General machinery and automobiles are produced by assembling large numbers of parts. From the viewpoint of the precision requirements and production efficiency, the parts are in many cases produced through a cutting process. At this time, reduction of costs and improvement of production efficiency are required. Improvement of the machinability of the steel is also sought. In particular, conventional SUM23 and SUM24 have been developed stressing machinability. Up to now, it has been known that to improve the machinability, addition of S, Pb, or another machinability improving element is effective. However, some users sometimes avoid use of Pb due to its environmental burden. As a general direction, the amount of use is being reduced.
Up until now, when not adding Pb, the technique has been used of improving the machinability by forming inclusions such as S such as MnS becoming soft in a cutting condition. However, a similar amount of S as with the low carbon and sulfur free-machining steel SUM23 is added to so-called low carbon and lead free-machining steel SUM24L. Therefore, it is necessary to add an amount of S more than the past. However, with addition of a large amount of S, if just making the MnS coarser, not only is it necessary to obtain an MnS distribution efficient for improving the machinability, but these form starting points of fracture in rolling, forging, etc. and cause many problems in production. Further, in sulfur free-machining steel based on SUM23, the built-up edges easily form causing relief shapes at the cut surface and deterioration of the surface roughness accompanied with detachment of the built-up edges and breakoff of chips. Therefore, from the viewpoint of the machinability as well, there is the problem of a drop in precision due to the deterioration of the surface roughness. In chip disposal as well, it is considered better that the chips be able to be broken short, but with just simple addition of S, the ductility of the matrix is large, so sufficient breakage is not possible and no major improvement can be obtained.

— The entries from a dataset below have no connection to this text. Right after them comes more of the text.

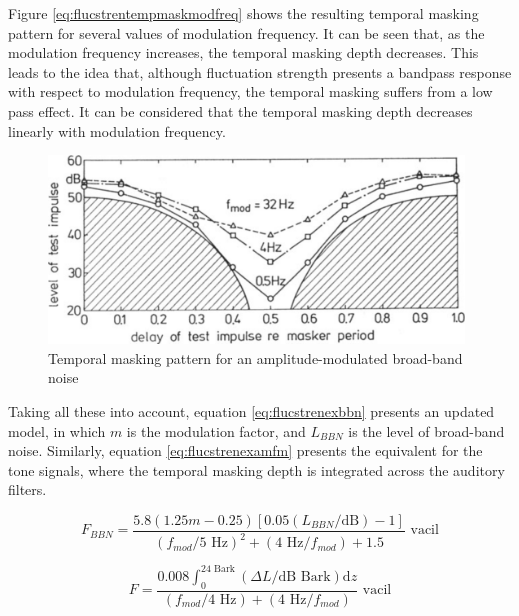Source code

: Figure \ref{eq:flucstrentempmaskmodfreq} shows the resulting temporal masking
pattern for several values of modulation frequency. It can be seen that, as the
modulation frequency increases, the temporal masking depth decreases. This leads
to the idea that, although fluctuation strength presents a bandpass response
with respect to modulation frequency, the temporal masking suffers from a
low pass effect. It can be considered that the temporal masking depth decreases
linearly with modulation frequency.

\begin{figure}
    \centering
    \includegraphics[height=5cm]
        {img/FluctuationStrengthTemporalMasking}
    \caption{Temporal masking pattern for an amplitude-modulated broad-band
        noise \cite[pp. 255]{Fastl2007Psychoacoustics}}
    \label{fig:flucstrenmasking}
\end{figure}

Taking all these into account, equation \ref{eq:flucstrenexbbn} presents an
updated model, in which $m$ is the modulation factor, and $L_{BBN}$ is the level
of broad-band noise. Similarly, equation \ref{eq:flucstrenexamfm} presents the
equivalent for the tone signals, where the temporal masking depth is integrated
across the auditory filters.

\begin{equation}
    F_{BBN} = \frac{5.8(1.25m-0.25)[0.05(L_{BBN}/\text{dB})-1]}
        {(f_{mod}/5\text{ Hz})^2+(4\text{ Hz}/f_{mod})+1.5} \text{ vacil}
    \label{eq:flucstrenexbbn}
\end{equation}

\begin{equation}
    F = \frac{0.008 \int_0^{24\text{ Bark}}(\Delta L/\text{dB Bark})\mathrm{d}z}
        {(f_{mod}/4\text{ Hz})+(4\text{ Hz}/f_{mod})} \text{ vacil}
    \label{eq:flucstrenexamfm}
\end{equation}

Further, elements other than S such as Te, Bi, and P are known as elements for improving machinability, but the fact that even if improving the machinability to some extent, cracks easily occur at hot rolling or hot forging, so these are preferably made as low in content as possible is disclosed in Japanese Unexamined Patent Publication (Kokai) No. 9-71840, Japanese Patent Application No. 2000-160284, Japanese Unexamined Patent Publication (Kokai) No. 2000-219936, and Japanese Unexamined Patent Publication (Kokai) No. 2001-329335.
Further, Japanese Unexamined Patent Publication (Kokai) No. 11-222646 proposes a method of improving chip disposal by making the establishing the presence of at least 30 sulfides of 20 μm or more alone or groups of sulfides comprised of pluralities of sulfides connected substantially linearly in lengths of 20 μm or more in an observation field of a cross-section of 1 mm2 in the rolling direction. However, the dispersion of sulfides of the submicron level most effective for machinability in practice, including the method of production, is not alluded to. Further, not much can be expected in view of the ingredients as well.
Further, Japanese Unexamined Patent Publication (Kokai) No. 11-293391 proposes a method of improving the chip disposal by making the average size of the sulfide inclusions 50 μm2 or less and establishing the presence of 750 or more sulfide inclusions per 1 mm2. However, the dispersion of sulfides of the submicron level most effective for machinability in practice is not alluded to at all like in Japanese Unexamined Patent Publication (Kokai) No. 11-222646. Further, the technology for deliberately creating this and the method for investigating this are not described either.
On the other hand, cutting tool life tends to be focused on since it has a direct effect on the production efficiency etc., but even in machinability, surface roughness is high in technical difficulty. Surface roughness is affected by the inherent properties of the cut material, so it was difficult to obtain a surface roughness equal to or greater than that of conventional steel. The surface roughness is directly linked with the performance of the part, so deterioration of the surface roughness becomes a cause of decline in part performance or an increase in the defect rate at the time of product production and is often stressed more than tool life. In this sense, conventional lead free-machining steel was superior. Compared with simple sulfur free-machining steel, it is superior not only the tool life, but also the surface roughness, so much use has been made of it for preventing a drop in part performance.
In technology relating to steel for improving the surface roughness, in general free-machining elements such as Pb and Bi are added. In addition, however, for example, as seen in Japanese Unexamined Patent Publication (Kokai) No. 5-345951, for securing a desired surface roughness by making the average size of the MnS inclusions finer to not more than 50 μm2, graphite free-machining steel superior in tool life and finished surface roughness characterized by containing graphite having an average cross-sectional area of 5 to 30 μm2 in an amount of 0.20 to 1.0% in a ferrite matrix has been seen. However, even with these techniques, it is difficult to obtain a surface roughness equal to or better than that of conventional lead free-machining steel. That is, so-called low carbon and lead free-machining steel SUM24L has been superior in surface roughness in the past. The reason is believed to be that the level of fine dispersion of inclusions defined in these only concerns grains of an average size of 3 μm or so, so homogeneous dispersion is insufficient and therefore built-up edges easily are formed and the surface roughness cannot be improved as much as that of conventional lead free-machining steel.